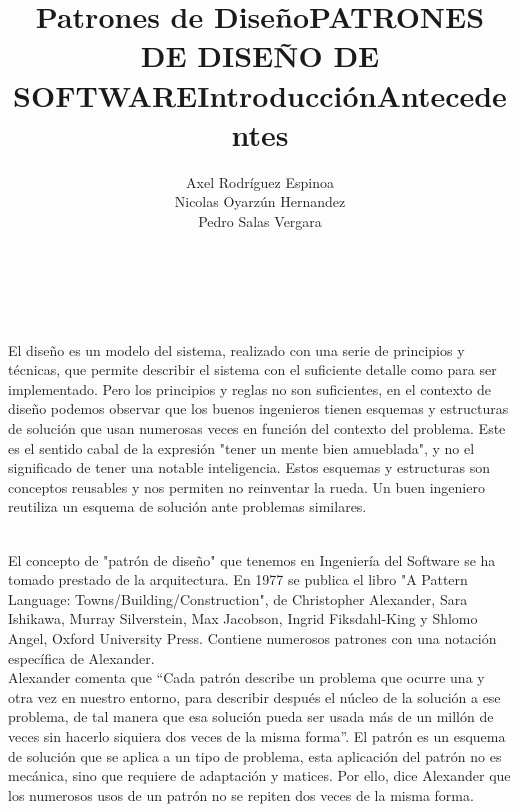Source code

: \documentclass[a4paper,11pt]{report}
\begin{document}
\title{Patrones de Diseño}
\author{Axel Rodríguez Espinoa\\
        Nicolas Oyarzún Hernandez\\
        Pedro Salas Vergara}
\maketitle

\title {\textbf{PATRONES DE DISEÑO DE SOFTWARE}}\\

\title{\textbf{Introducción}}\\

El diseño es un modelo del sistema, realizado con una serie de principios y técnicas, que permite describir el sistema con el suficiente detalle como para ser implementado. Pero los principios y reglas no son suficientes, en el contexto de diseño podemos observar que los buenos ingenieros tienen esquemas y estructuras de solución que usan numerosas veces en función del contexto del problema. Este es el sentido cabal de la expresión "tener un mente bien amueblada", y no el significado de tener una notable inteligencia. Estos esquemas y estructuras son conceptos reusables y nos permiten no reinventar la rueda. Un buen ingeniero reutiliza un esquema de solución ante problemas similares.\\

\title{\textbf{Antecedentes}}\\

El concepto de "patrón de diseño" que tenemos en Ingeniería del Software se ha tomado prestado de la arquitectura. En 1977 se publica el libro "A Pattern Language: Towns/Building/Construction", de Christopher Alexander, Sara Ishikawa, Murray Silverstein, Max Jacobson, Ingrid Fiksdahl-King y Shlomo Angel, Oxford University Press. Contiene numerosos patrones con una notación específica de Alexander.\\

Alexander comenta que “Cada patrón describe un problema que ocurre una y otra vez en nuestro entorno, para describir después el núcleo de la solución a ese problema, de tal manera que esa solución pueda ser usada más de un millón de veces sin hacerlo siquiera dos veces de la misma forma”. El patrón es un esquema de solución que se aplica a un tipo de problema, esta aplicación del patrón no es mecánica, sino que requiere de adaptación y matices. Por ello, dice Alexander que los numerosos usos de un patrón no se repiten dos veces de la misma forma.\\
\end{document}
========================
_EXERCISE BRIEF_: Scan the data above; copy every line where "textbf" appears.

_TASK RESULT_:
\title {\textbf{PATRONES DE DISEÑO DE SOFTWARE}}\\
\title{\textbf{Introducción}}\\
\title{\textbf{Antecedentes}}\\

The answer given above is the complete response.